Vient l’envie de sortir le plan et de faire le point sur l’endroit où l’on est. Le plan donne ainsi l’illusion que l’on se hausse au-dessus des immeubles et que l’on acquiert cette vue d’ensemble qui, comme en forêt, fait tellement défaut dans cette grande ville plate… Je me repère et repars le long de l’avenue des Gobelins. Les frênes remplacent ici les marronniers. La lumière est plus franche, comme quand on quitte le fleuve pour s’engager le long d’un affluent. Il y a parfois aussi – à l’angle de l’avenue des Gobelins et de la rue Monge – des sensations de confluent, de presqu’île ; j’aimerais beaucoup habiter l’un de ces immeubles qui s’avancent aux angles des avenues comme la proue d’un bateau…

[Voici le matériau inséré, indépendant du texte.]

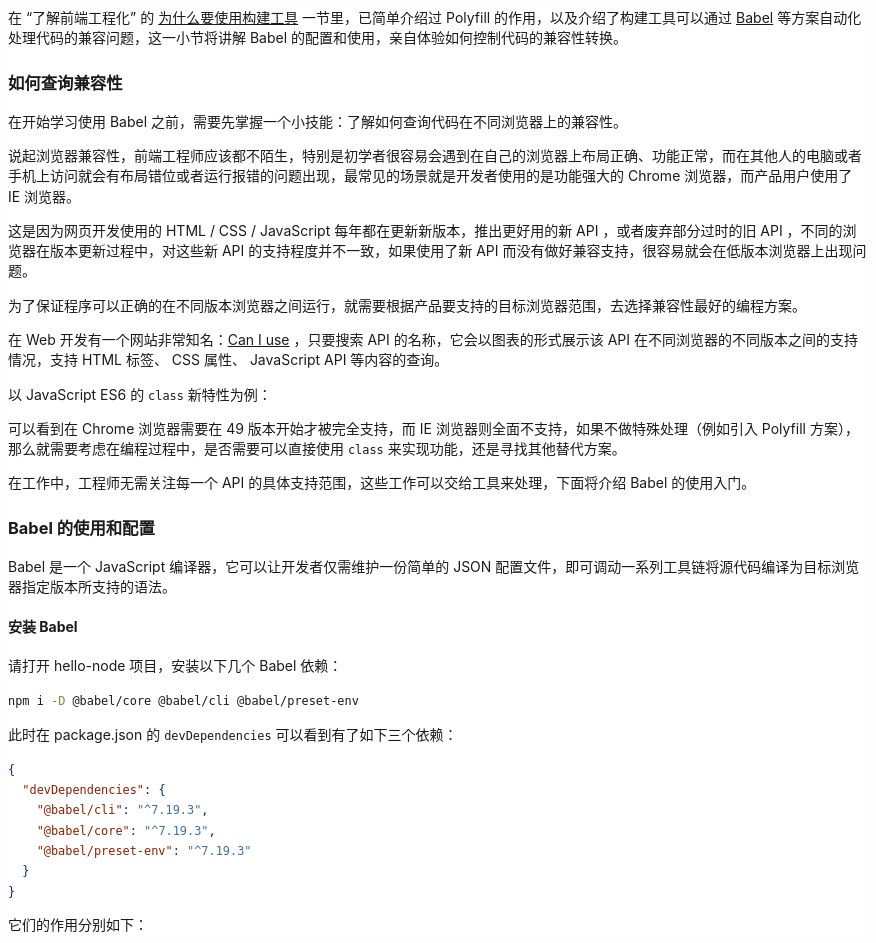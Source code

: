 在 “了解前端工程化” 的 [为什么要使用构建工具](engineering.md#为什么要使用构建工具) 一节里，已简单介绍过 Polyfill 的作用，以及介绍了构建工具可以通过 [Babel](https://github.com/babel/babel) 等方案自动化处理代码的兼容问题，这一小节将讲解 Babel 的配置和使用，亲自体验如何控制代码的兼容性转换。

### 如何查询兼容性

在开始学习使用 Babel 之前，需要先掌握一个小技能：了解如何查询代码在不同浏览器上的兼容性。

说起浏览器兼容性，前端工程师应该都不陌生，特别是初学者很容易会遇到在自己的浏览器上布局正确、功能正常，而在其他人的电脑或者手机上访问就会有布局错位或者运行报错的问题出现，最常见的场景就是开发者使用的是功能强大的 Chrome 浏览器，而产品用户使用了 IE 浏览器。

这是因为网页开发使用的 HTML / CSS / JavaScript 每年都在更新新版本，推出更好用的新 API ，或者废弃部分过时的旧 API ，不同的浏览器在版本更新过程中，对这些新 API 的支持程度并不一致，如果使用了新 API 而没有做好兼容支持，很容易就会在低版本浏览器上出现问题。

为了保证程序可以正确的在不同版本浏览器之间运行，就需要根据产品要支持的目标浏览器范围，去选择兼容性最好的编程方案。

在 Web 开发有一个网站非常知名：[Can I use](https://caniuse.com) ，只要搜索 API 的名称，它会以图表的形式展示该 API 在不同浏览器的不同版本之间的支持情况，支持 HTML 标签、 CSS 属性、 JavaScript API 等内容的查询。

以 JavaScript ES6 的 `class` 新特性为例：

<ClientOnly>
  <ImgWrap
    src="./assets/img/caniuse-es6-classes.jpg"
    alt="在 caniuse 网站上查询 ES6 `class` 的兼容情况"
  />
</ClientOnly>

可以看到在 Chrome 浏览器需要在 49 版本开始才被完全支持，而 IE 浏览器则全面不支持，如果不做特殊处理（例如引入 Polyfill 方案），那么就需要考虑在编程过程中，是否需要可以直接使用 `class` 来实现功能，还是寻找其他替代方案。

在工作中，工程师无需关注每一个 API 的具体支持范围，这些工作可以交给工具来处理，下面将介绍 Babel 的使用入门。

### Babel 的使用和配置

Babel 是一个 JavaScript 编译器，它可以让开发者仅需维护一份简单的 JSON 配置文件，即可调动一系列工具链将源代码编译为目标浏览器指定版本所支持的语法。

#### 安装 Babel

请打开 hello-node 项目，安装以下几个 Babel 依赖：

```bash
npm i -D @babel/core @babel/cli @babel/preset-env
```

此时在 package.json 的 `devDependencies` 可以看到有了如下三个依赖：

```json
{
  "devDependencies": {
    "@babel/cli": "^7.19.3",
    "@babel/core": "^7.19.3",
    "@babel/preset-env": "^7.19.3"
  }
}
```

它们的作用分别如下：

Cette flânerie que rien ne guide ni ne justifie vraiment, la lassitude commence à la menacer quand apparaît, au détour de la rue du Puits de l’Ermite et surplombant sans incongruité les immeubles en briques jaunes, le minaret blanc et vert de la grande mosquée de Paris, dont la vue aussitôt me ramène en Tunisie. On ne saurait trop louer la ville pour ces sortes de bons dans l’espace qu’elle permet ! Je contemple un moment les entrelacs qui ornent les zelliges et ce vert couleur de sauge ou de lichen qui orne aussi les tuiles du bâtiment, puis je repars rasséréné rôder dans le Jardin des Plantes.

Installés sur un banc dans un coin ombragé du Jardin, en grand conciliabule depuis longtemps sans doute et pour longtemps, quatre hommes d’allure et d’accent arabes discutent avec force gestes. Je saisis quelques bribes : « Moi je te le dis, j’y suis né, en 1966 – et l’Algérie elle est française, pas algérienne !… », puis continue sans entrer au Muséum ni même dans ces Grandes Serres qui m’attirent (c’eût été, me suis-je dit, m’extraire à bon compte de Paris…).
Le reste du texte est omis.